Transport experts say it will be 2025 before trams can return to Auckland - four years later than a promise by Prime Minister Jacinda Ardern to build a tram line from the CBD to Mt Roskill.
Ardern promised trams to Mt Roskill by 2021 and to the airport and West Auckland within 10 years in her first public appearance as Leader of the Opposition at last year's elections.
"Only light rail [trams] is a game-changer for Auckland. That's why Labour is backing it," Ardern said days later in an opinion piece in the Herald.
To blindly push ahead with a multibillion-dollar tram connection to Auckland Airport would be a grave mistake.
Papers released to the Herald under the Official Information Act show Auckland Transport and external professional advisers say the "best case" timescale to start running trams to Mt Roskill is 2025.
Bringing forward the "best case" date would result in "significant additional risk", the experts said.
Last night, Transport Minister Phil Twyford would not commit the Government to the Prime Minister's timeline of light rail to Mt Roskill by 2021, saying only he was confident work can be completed sooner than the papers suggest.
"We are ambitious about fixing traffic gridlock in Auckland and building light rail [trams] in our biggest city is a complex task.
"There is a lot of work being done on this. I will have more to say about this soon," said Twyford.
Last week, Twyford told the Herald he hoped to have the project consented, financed and contracted, with work under way within the next two years.
Trams first operated in Auckland in 1902 and were removed from the city streets in 1956 along with 72km of tracks. In the 1950s, trams carried 100 million passengers a year when the city's population was less than 400,000 people.
The papers are made up of briefing documents to Auckland Mayor Phil Goff, who is a big fan of trams but has not publicly committed any money.
Last week, the Government put aside $4 billion for trams in Auckland in its draft 10-year transport plan.
A briefing paper to Goff last November contained "broad estimates" of $2.17b to $2.985b for trams from the CBD to the airport. No costs were given for trams from the CBD to West Auckland.
The Labour-led Government, Auckland Transport and New Zealand Transport Agency are committed to building trams to the airport. Transport Minister and Te Atatu MP Phil Twyford has promised an immediate start on trams from the CBD to Westgate in West Auckland.

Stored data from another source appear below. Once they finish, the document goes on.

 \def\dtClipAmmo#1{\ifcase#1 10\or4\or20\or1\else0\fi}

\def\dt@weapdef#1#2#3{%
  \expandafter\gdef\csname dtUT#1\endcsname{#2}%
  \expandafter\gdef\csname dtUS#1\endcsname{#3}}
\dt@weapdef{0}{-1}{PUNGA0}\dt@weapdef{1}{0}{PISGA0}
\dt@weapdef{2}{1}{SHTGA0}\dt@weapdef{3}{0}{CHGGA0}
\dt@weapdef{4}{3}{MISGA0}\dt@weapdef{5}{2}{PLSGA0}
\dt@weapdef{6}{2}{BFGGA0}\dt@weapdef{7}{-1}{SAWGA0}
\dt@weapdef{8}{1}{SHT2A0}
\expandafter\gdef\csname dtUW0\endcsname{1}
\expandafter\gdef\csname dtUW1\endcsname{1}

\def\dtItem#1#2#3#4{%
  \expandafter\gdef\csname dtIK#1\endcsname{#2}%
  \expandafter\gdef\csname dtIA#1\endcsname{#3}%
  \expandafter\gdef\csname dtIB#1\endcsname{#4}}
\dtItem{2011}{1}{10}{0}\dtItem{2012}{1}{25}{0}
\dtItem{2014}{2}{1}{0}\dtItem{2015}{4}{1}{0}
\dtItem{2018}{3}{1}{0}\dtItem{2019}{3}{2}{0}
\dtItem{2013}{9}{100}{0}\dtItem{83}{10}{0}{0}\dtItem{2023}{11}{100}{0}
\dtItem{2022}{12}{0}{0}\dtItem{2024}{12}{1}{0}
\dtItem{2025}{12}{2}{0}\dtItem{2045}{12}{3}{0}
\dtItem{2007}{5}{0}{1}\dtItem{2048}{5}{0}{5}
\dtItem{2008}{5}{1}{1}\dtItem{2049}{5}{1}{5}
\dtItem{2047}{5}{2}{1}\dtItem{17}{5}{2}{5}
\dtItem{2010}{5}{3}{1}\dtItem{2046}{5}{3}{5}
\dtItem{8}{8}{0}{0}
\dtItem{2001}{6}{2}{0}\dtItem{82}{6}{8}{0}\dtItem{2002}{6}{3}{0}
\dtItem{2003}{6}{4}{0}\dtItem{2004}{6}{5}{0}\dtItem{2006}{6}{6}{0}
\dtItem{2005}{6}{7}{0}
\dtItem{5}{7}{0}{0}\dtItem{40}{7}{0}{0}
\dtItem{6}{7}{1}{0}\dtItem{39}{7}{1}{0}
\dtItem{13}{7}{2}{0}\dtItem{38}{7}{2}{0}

Some transport advocates believe trains or buses are a better solution for rapid transit to the airport. Writing in yesterday's Herald, physician Ross Boswell said a dedicated airport busway from Puhinui train station to the airport would be $2b cheaper than trams, carry twice as many passengers and take about the same time.
"Trams will run on a kerb-protected central reservation, limiting road traffic in each direction to a single lane shared between cycles, cars, buses and trucks, and restricting right turns into or out of Dominion Rd," said Boswell, who regularly uses public transport.
Australian Prime Minister Malcolm Turnbull yesterday pledged $5b towards a $10b project to run trains from downtown Melbourne to Tullamarine Airport. The Victorian Government is expected to fund the other half.
Auckland councillor Mike Lee said Melbourne has the most extensive and most sophisticated tram system in the world and to choose to go with trains is based on experience operating trams and trains, confirming international best practice.
"The Australian decision is instructive and should give our new Government (reason to) pause. To blindly push ahead with a multibillion-dollar tram connection to Auckland airport would be a grave mistake," said Lee, a big player in the renaissance of rail in Auckland.
In Sydney, a 12km inner city tram project has be called a "horror story", the cost has soared from $1.6b to a new estimate of $3.3b, Spanish contractors are demanding more money and businesses have been starved of customers and gone bust.
Last night, Goff said the advice he received in November has been superseded by work on a joint council-Government transport programme, but acknowledged there are challenges to speeding up work on light rail.
Goff reiterated his stance of refusing to commit any ratepayer money to light rail and said work to date on a proposed regional fuel tax of 11.5 cents a litre "does not include funding for light rail".
"I am in discussion with government around their funding light rail as a nationally significant programme," said Goff, noting its intention to fund $4b over 10 years.
New features about light rail to the airport
An underpass at Karangahape Rd is part of the plan for trams from Wynyard Quarter to the airport, according to official papers.
The underpass, at the intersection with Queen St, is necessary to manage the gradient and to provide for a stop in the area. Queen St will be closed to traffic north of Mayoral Drive.
Another feature of the $2.2b to $3b tram project is a new bridge in Upper Queen St to run the tram line over the central motorway to connect to Ian McKinnon Drive.
The Dominion Rd flyover will be removed for trams and plans are in place for a depot at Stoddard Place in Mt Roskill for testing, maintenance and repairs of the trams, costing $10 million each.
A law change is also necessary to allow a separate, dedicated corridor within the road for trams, which are defined as "rail vehicles" under the Land Transport Act.